I’m troubleshooting a voice quality/input issue on inbound phone calls routed through Telnyx to a LiveKit voice agent (French language use case).
Symptoms:
Caller audio is often too low for reliable STT pickup unless the caller speaks loudly.
This is much more noticeable on real smartphone/PSTN calls than on desktop/local mic tests.
Current stack:
Telnyx SIP trunk → LiveKit → Deepgram STT
STT: deepgram nova-3 (fr)
VAD/turn detection: Silero VAD + turn_detection=“vad”
What we already tested:
Removing noise cancellation on the LiveKit side improved local/desktop behavior.
Issue remains on telephony calls.
Are there recommended Telnyx settings to improve inbound speech level/clarity for AI voice agents?
Any known best-practice codec strategy for AI STT reliability on mobile/PSTN callers?
I assume you do not have noise cancellation enabled on the trunk. Right?
There is only so much that can be done once we receive the audio. If there are too many PADs in the loop, it can be hard to recover an intelligible signal. You may want to address this with your trunk provider instead of trying to fix it after the loss.
I ran more tests with Telnyx, and audio quality is noticeably better when I force G.711 only, on the SIP connection.
So you were right, the issue seems to be happening upstream, likely during codec negotiation and/or transcoding, rather than something LiveKit can fully recover afterward.
I’m now investigating the trunk configuration first.
@Christophe_Chapiteau, your G.711 finding lines up with the standard recommendation for telephony AI agents. For French/EU PSTN, prefer PCMA (G.711 a-law) on the Telnyx trunk, not PCMU. PCMU is the US default and on EU calls usually adds an extra transcode hop.
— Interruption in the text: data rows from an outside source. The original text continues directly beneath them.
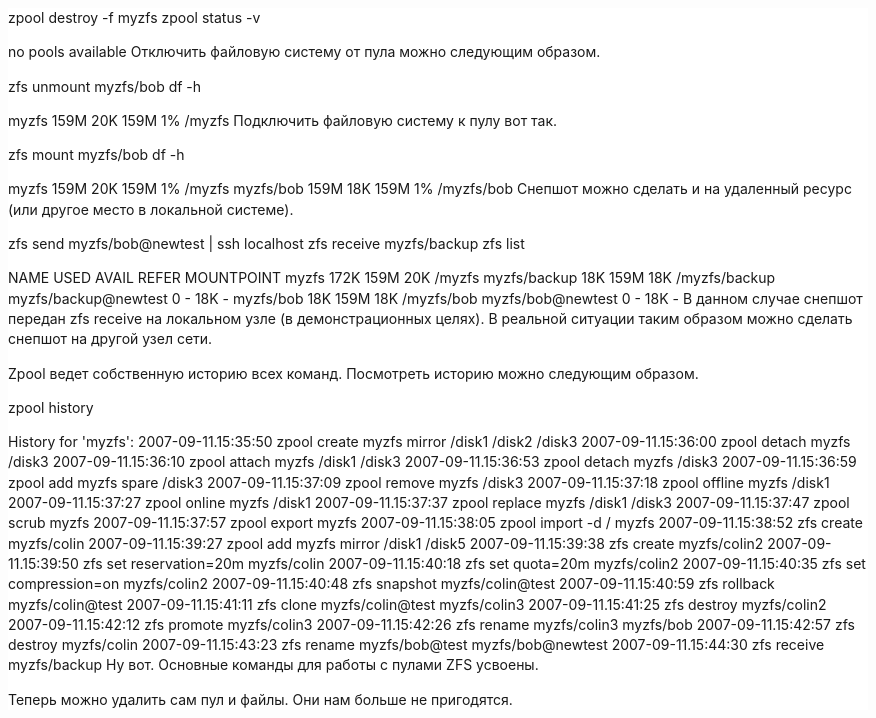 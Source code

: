 zpool destroy -f myzfs
zpool status -v

no pools available
Отключить файловую систему от пула можно следующим образом.

zfs unmount myzfs/bob
df -h

myzfs                  159M    20K   159M     1%    /myzfs
Подключить файловую систему к пулу вот так.

zfs mount myzfs/bob
df -h

myzfs                  159M    20K   159M     1%    /myzfs
myzfs/bob              159M    18K   159M     1%    /myzfs/bob
Снепшот можно сделать и на удаленный ресурс (или другое место в локальной системе).

zfs send myzfs/bob@newtest | ssh localhost zfs receive myzfs/backup
zfs list

NAME                   USED  AVAIL  REFER  MOUNTPOINT
myzfs                  172K   159M    20K  /myzfs
myzfs/backup            18K   159M    18K  /myzfs/backup
myzfs/backup@newtest      0      -    18K  -
myzfs/bob               18K   159M    18K  /myzfs/bob
myzfs/bob@newtest         0      -    18K  -
В данном случае снепшот передан zfs receive на локальном узле (в демонстрационных целях). В реальной ситуации таким образом можно сделать снепшот на другой узел сети.

Zpool ведет собственную историю всех команд. Посмотреть историю можно следующим образом.

zpool history

History for 'myzfs':
2007-09-11.15:35:50 zpool create myzfs mirror /disk1 /disk2 /disk3
2007-09-11.15:36:00 zpool detach myzfs /disk3
2007-09-11.15:36:10 zpool attach myzfs /disk1 /disk3
2007-09-11.15:36:53 zpool detach myzfs /disk3
2007-09-11.15:36:59 zpool add myzfs spare /disk3
2007-09-11.15:37:09 zpool remove myzfs /disk3
2007-09-11.15:37:18 zpool offline myzfs /disk1
2007-09-11.15:37:27 zpool online myzfs /disk1
2007-09-11.15:37:37 zpool replace myzfs /disk1 /disk3
2007-09-11.15:37:47 zpool scrub myzfs
2007-09-11.15:37:57 zpool export myzfs
2007-09-11.15:38:05 zpool import -d / myzfs
2007-09-11.15:38:52 zfs create myzfs/colin
2007-09-11.15:39:27 zpool add myzfs mirror /disk1 /disk5
2007-09-11.15:39:38 zfs create myzfs/colin2
2007-09-11.15:39:50 zfs set reservation=20m myzfs/colin
2007-09-11.15:40:18 zfs set quota=20m myzfs/colin2
2007-09-11.15:40:35 zfs set compression=on myzfs/colin2
2007-09-11.15:40:48 zfs snapshot myzfs/colin@test
2007-09-11.15:40:59 zfs rollback myzfs/colin@test
2007-09-11.15:41:11 zfs clone myzfs/colin@test myzfs/colin3
2007-09-11.15:41:25 zfs destroy myzfs/colin2
2007-09-11.15:42:12 zfs promote myzfs/colin3
2007-09-11.15:42:26 zfs rename myzfs/colin3 myzfs/bob
2007-09-11.15:42:57 zfs destroy myzfs/colin
2007-09-11.15:43:23 zfs rename myzfs/bob@test myzfs/bob@newtest
2007-09-11.15:44:30 zfs receive myzfs/backup
Ну вот. Основные команды для работы с пулами ZFS усвоены.

Теперь можно удалить сам пул и файлы. Они нам больше не пригодятся.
Forcing PCMA-only in the Telnyx SIP Connection codec preferences keeps the path PSTN > Telnyx > LiveKit with no codec conversion, which is the cleanest signal Deepgram will see.
On the VAD question: Silero is solid for telephony as a VAD. If you want stronger turn detection than VAD-only, switch turn_detection from “vad” to the MultilingualModel from livekit-plugins-turn-detector. It’s a semantic, multilingual turn detector that handles French. Fewer false interrupts on noisy lines than VAD-only.